** Opening Data under study block **

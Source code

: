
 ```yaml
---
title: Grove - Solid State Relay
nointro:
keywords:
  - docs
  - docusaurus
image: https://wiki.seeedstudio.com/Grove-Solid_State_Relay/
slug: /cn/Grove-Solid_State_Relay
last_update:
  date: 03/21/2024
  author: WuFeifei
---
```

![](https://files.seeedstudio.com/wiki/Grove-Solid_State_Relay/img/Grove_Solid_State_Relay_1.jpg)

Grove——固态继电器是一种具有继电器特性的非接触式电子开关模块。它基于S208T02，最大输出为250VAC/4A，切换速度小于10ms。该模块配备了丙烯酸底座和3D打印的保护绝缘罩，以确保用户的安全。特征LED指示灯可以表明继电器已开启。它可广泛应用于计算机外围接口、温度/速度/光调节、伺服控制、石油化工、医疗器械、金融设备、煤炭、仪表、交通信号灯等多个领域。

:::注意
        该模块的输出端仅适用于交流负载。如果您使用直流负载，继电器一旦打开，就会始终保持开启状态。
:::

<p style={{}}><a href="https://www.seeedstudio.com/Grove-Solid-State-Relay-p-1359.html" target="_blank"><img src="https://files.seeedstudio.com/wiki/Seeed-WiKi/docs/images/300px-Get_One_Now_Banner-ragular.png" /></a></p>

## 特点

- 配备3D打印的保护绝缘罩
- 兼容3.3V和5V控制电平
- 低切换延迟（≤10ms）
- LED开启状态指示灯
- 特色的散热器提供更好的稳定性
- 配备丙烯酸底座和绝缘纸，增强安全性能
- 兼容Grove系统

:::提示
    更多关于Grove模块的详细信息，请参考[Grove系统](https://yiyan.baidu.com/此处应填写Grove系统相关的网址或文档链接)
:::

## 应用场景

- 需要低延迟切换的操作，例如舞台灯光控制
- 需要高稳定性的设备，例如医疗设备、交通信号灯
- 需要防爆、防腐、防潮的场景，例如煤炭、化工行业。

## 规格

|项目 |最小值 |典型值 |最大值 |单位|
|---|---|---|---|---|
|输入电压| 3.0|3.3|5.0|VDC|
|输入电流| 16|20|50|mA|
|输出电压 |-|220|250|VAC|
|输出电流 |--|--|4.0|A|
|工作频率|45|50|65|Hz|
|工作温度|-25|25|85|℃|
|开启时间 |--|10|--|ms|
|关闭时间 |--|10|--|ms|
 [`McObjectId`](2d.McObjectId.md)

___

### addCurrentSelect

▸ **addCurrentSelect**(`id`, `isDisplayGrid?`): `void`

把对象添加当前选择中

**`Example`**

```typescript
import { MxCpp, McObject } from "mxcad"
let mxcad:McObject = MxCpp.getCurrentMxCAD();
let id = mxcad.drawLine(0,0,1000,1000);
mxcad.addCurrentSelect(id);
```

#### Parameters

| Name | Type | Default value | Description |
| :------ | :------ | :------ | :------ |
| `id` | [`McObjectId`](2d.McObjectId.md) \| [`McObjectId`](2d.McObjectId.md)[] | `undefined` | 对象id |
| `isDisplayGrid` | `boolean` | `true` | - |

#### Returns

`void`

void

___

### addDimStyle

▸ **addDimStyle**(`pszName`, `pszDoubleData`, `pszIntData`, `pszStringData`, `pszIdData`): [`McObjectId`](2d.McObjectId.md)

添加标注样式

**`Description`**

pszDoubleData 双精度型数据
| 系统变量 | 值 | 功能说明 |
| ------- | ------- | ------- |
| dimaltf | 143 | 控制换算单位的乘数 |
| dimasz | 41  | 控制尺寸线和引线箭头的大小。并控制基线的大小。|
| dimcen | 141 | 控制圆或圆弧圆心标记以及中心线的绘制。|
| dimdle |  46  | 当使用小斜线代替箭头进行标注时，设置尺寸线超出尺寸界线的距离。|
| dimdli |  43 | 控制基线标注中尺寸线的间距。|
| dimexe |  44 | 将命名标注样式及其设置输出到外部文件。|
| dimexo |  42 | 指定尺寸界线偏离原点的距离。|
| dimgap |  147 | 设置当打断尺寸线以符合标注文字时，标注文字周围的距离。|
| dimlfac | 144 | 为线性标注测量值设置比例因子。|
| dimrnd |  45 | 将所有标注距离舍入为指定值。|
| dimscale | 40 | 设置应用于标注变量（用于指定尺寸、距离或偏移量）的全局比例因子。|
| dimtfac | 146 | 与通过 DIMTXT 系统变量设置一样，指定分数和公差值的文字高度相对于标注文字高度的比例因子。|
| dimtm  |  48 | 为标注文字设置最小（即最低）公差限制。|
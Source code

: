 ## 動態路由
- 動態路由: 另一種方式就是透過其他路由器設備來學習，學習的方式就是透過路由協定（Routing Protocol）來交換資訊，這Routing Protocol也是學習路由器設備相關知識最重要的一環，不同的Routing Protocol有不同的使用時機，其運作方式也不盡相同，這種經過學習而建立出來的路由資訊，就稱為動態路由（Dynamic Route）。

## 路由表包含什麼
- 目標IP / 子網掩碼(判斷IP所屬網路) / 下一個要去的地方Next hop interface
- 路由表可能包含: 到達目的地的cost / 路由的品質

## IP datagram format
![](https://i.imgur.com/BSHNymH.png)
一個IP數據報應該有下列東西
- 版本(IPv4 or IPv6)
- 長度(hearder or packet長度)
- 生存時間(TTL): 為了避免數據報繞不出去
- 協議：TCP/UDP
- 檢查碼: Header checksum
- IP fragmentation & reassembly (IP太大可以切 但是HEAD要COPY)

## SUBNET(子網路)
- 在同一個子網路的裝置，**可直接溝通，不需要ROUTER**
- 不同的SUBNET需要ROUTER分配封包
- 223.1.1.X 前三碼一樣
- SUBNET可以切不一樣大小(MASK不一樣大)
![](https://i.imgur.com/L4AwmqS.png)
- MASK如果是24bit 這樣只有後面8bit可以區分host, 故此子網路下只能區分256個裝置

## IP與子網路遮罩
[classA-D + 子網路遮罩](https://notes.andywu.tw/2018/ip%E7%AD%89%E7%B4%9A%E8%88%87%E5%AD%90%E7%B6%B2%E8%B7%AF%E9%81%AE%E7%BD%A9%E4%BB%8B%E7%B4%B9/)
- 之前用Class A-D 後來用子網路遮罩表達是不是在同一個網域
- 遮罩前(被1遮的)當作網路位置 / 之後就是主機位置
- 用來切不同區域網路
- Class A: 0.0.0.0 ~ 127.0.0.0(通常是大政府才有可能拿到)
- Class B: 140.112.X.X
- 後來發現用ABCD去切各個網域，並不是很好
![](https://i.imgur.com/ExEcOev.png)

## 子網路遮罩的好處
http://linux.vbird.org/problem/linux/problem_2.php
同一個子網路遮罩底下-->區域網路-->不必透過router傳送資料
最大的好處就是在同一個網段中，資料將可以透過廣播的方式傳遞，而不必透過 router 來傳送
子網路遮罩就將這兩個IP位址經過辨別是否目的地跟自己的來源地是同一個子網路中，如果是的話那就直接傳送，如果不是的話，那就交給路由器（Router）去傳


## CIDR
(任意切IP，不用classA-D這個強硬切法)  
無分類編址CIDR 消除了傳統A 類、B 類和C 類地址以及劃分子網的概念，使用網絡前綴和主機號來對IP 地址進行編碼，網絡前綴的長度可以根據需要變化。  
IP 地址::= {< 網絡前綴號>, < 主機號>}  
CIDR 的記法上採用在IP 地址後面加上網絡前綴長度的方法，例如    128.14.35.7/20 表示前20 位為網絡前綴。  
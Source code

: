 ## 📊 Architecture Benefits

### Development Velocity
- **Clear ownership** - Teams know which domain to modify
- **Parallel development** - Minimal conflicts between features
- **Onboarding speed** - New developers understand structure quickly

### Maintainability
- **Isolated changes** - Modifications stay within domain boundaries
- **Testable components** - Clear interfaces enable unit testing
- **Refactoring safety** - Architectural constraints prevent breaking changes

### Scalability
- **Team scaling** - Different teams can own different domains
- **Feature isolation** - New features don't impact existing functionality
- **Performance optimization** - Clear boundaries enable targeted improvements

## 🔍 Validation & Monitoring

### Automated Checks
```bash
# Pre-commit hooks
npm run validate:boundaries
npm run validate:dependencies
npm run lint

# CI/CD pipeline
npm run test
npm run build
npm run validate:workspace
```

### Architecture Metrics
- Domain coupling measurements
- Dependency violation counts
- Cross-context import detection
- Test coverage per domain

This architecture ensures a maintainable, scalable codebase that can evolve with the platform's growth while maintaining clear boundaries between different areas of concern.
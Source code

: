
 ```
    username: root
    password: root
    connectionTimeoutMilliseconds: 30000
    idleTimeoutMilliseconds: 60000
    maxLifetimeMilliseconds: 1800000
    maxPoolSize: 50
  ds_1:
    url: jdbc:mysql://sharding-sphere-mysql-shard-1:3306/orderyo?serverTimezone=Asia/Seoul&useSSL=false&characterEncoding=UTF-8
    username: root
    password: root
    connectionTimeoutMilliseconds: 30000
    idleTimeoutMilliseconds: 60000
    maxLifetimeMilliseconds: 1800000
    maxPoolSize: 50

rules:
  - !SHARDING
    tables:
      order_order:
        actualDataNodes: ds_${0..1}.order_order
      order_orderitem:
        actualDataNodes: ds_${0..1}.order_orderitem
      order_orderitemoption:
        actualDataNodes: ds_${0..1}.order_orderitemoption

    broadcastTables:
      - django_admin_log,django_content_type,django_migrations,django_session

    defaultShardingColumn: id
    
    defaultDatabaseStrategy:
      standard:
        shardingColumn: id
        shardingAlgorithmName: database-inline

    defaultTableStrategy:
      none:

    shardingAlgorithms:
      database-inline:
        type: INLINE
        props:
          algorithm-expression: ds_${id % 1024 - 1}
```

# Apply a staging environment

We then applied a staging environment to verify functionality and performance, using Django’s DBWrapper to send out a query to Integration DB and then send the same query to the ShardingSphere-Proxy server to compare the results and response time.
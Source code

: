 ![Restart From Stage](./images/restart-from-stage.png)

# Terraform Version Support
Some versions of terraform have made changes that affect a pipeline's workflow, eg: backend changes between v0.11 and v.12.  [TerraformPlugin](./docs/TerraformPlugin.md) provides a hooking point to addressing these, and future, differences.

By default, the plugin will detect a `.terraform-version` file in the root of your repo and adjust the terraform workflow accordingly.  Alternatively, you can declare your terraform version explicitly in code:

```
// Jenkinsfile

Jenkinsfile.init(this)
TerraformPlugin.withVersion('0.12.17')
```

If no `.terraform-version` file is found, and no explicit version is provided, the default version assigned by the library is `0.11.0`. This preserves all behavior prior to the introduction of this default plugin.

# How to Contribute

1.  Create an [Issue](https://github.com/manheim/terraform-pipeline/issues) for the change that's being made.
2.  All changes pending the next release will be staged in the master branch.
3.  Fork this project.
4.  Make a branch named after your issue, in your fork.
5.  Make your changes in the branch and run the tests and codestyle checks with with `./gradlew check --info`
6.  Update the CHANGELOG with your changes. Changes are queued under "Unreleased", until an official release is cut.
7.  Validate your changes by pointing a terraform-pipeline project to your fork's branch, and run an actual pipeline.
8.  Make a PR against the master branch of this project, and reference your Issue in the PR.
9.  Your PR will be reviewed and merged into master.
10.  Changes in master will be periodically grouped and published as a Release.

** Closing Data under study block **

Would you copy all lines in the records where the string "mxcad" appears?

> _Solved exercise_
import { MxCpp, McObject } from "mxcad"
let mxcad:McObject = MxCpp.getCurrentMxCAD();
let id = mxcad.drawLine(0,0,1000,1000);
mxcad.addCurrentSelect(id);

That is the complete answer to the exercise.